One of the British government’s first acts of war in 1939 was to form the Ministry of Information to combat Goebbels’s Ministry of Propaganda and broadcast government press releases to the world’s media.

For the first year of its life, the Ministry Of Information gained a reputation for bungling incompetence. It was distrusted by the press and by the public, especially after it published the ill-conceived “Keep Calm and Carry On” posters which attracted widespread scorn as being patronising.

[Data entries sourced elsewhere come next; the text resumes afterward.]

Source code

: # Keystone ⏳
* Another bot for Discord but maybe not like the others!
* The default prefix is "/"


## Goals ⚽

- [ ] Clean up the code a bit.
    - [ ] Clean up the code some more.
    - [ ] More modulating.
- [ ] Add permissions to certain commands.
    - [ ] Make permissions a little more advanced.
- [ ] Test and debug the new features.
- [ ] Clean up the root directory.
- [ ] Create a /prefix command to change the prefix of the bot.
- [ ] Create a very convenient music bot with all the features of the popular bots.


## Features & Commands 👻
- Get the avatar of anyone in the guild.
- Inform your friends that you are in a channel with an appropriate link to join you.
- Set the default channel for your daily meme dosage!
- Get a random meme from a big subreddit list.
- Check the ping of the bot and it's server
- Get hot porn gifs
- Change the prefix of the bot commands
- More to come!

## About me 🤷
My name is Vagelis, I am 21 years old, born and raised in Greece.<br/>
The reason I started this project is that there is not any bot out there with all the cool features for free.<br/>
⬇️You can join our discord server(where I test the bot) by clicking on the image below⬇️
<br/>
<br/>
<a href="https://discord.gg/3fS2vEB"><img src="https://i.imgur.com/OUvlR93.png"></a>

Based in Senate House, London University’s HQ, the new department was thrown together hurriedly at the outbreak of war. The MOI recruited many censor-minded ex-servicemen (including 300 former naval officers) and civil servants, but few journalists initially. Ultimately, by 1943, it employed 2,900 staff including around 200 journalists.

The MOI had three Ministers in quick succession, none of whom lasted very long. The first, Lord Macmillan was a Scottish judge. He resigned after four months admitting that he had little idea what the MOI was supposed to do. The second Minister was John Reith, cantankerous founder of the BBC. He also lasted only a few months, because as soon as Winston Churchill took office as Prime Minister, he moved Reith, whom he detested. In his place, Churchill appointed an ex-soldier and politician Duff Cooper. Like his predecessors, Cooper failed to get a grip on the Ministry, largely because the three service ministries – the War Office, the Admiralty and the Air Ministry – refused to relinquish their hold on news of what was happening in the war. Fleet Street and the British public often learned about events first from German press releases. In 1942, Cooper, too, resigned, later admitting that his heart was not in it. Accepting his resignation, Churchill said, , ‘I suppose it was my fault. You should never harness a thoroughbred to a dung cart.’

To fill the post – by now regarded as a poison chalice – Churchill, together with Lord Beaverbrook persuaded Brendan Bracken to take on the task as Minister of Information. Bracken was Churchill’s Parliamentary Private Secretary and had been a close personal friend and ‘fixer’ for Churchill since the 1920s. He was the publisher of The Financial Times and the Economist, and so had experience of newspaper publishing. Bracken reluctantly agreed.

A tall, talkative Irishman with a domineering manner, Brendan Bracken’s appearance was striking. Henry ‘Chips’ Channon described him in his diary as, ‘. . . Brendan Bracken, that kind-hearted, garrulous, red-headed gargoyle, whom I have always considered a fraud . . .’ Bracken was often taken to be Churchill’s illegitimate son. Churchill himself, was said to have been, ‘amused and slightly flattered,’ by the idea and whenever he was asked if Brendan were his son, he replied, ‘I only wish he were.’ Bracken is also said to be the model for Big Brother (“BB”) in Orwell’s Nineteen Eighty-Four.

Against all expectations, Bracken made a great success of managing the Ministry. He won round the Air Ministry, who he persuaded to release details of numbers of aircraft involved in raids, and the War Office, who he persuaded to allow journalists to accompany the troops in North Africa for the first time. Eventually he even won round the Admiralty, especially after they sank the Bismarck, but failed to take a single photograph of her sinking for the papers, angering Churchill. Bracken was ably assisted by two talented officials, Director General Cyril Radcliffe and Francis Williams who was head of press censorship. Williams was a former editor of the Daily Herald who would become public relations adviser to Clement Attlee in the post-war Labour government.